He had already staked two claims, both of which had had a good bit of work done

on them during the former operation. Now, the signs finished, he went to work

with a pick and shovel, throwing more waste out on the dump to give it the fresh

look of recent mining.

The ground looked good—no question about that. Yet how many such holes in the

ground had he seen? How many samples had he examined, those carefully selected

samples every miner shows when talking of his claim? Always the rich samples

were chosen, the best instead of the average.

He walked back into the drift, studying the formation. He had worked a little in

mines, understood only a little, but this did look good. He tried a few pans,

but found no color.

On the third day he had killed a deer and a mess of blue quail … on the fifth

day, a Big Horn sheep. And he had brought in a mess of squaw cabbage and some

wild onions.

“Stake claims,” he advised the group, “whether you work them or not. You can

always sell them with a nice profit when others begin to come.”

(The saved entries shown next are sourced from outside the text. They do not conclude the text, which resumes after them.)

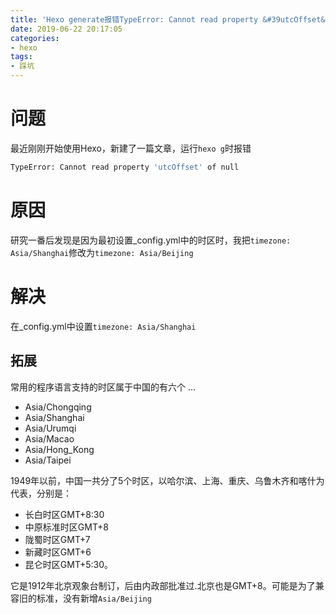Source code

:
 ```yaml
---
title: 'Hexo generate报错TypeError: Cannot read property &#39utcOffset&#39 of null'
date: 2019-06-22 20:17:05
categories: 
- hexo
tags: 
- 踩坑
---
```


# 问题

最近刚刚开始使用Hexo，新建了一篇文章，运行`hexo g`时报错
<!-- more -->

```bash
TypeError: Cannot read property 'utcOffset' of null
```

# 原因

研究一番后发现是因为最初设置_config.yml中的时区时，我把`timezone: Asia/Shanghai`修改为`timezone: Asia/Beijing`

# 解决

在_config.yml中设置`timezone: Asia/Shanghai`

## 拓展

常用的程序语言支持的时区属于中国的有六个 …

- Asia/Chongqing
- Asia/Shanghai
- Asia/Urumqi
- Asia/Macao
- Asia/Hong_Kong
- Asia/Taipei

1949年以前，中国一共分了5个时区，以哈尔滨、上海、重庆、乌鲁木齐和喀什为代表，分别是：

* 长白时区GMT+8:30
* 中原标准时区GMT+8
* 陇蜀时区GMT+7
* 新藏时区GMT+6
* 昆仑时区GMT+5:30。 

它是1912年北京观象台制订，后由内政部批准过.北京也是GMT+8。可能是为了兼容旧的标准，没有新增`Asia/Beijing`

“And what if you sell a mining claim where there’s no gold?” Ginia asked.

“If I knew there was gold there, I’d keep it myself,” he replied bluntly. “There

are always some who want to take their chances on a claim.”

“And you wouldn’t care if they found anything or not?”

“Why should I? Am I my brother’s keeper?”

No question about it, Ginia Blane was against him, and the further he stayed

away from her the better. Jim Blane did not even speak to him.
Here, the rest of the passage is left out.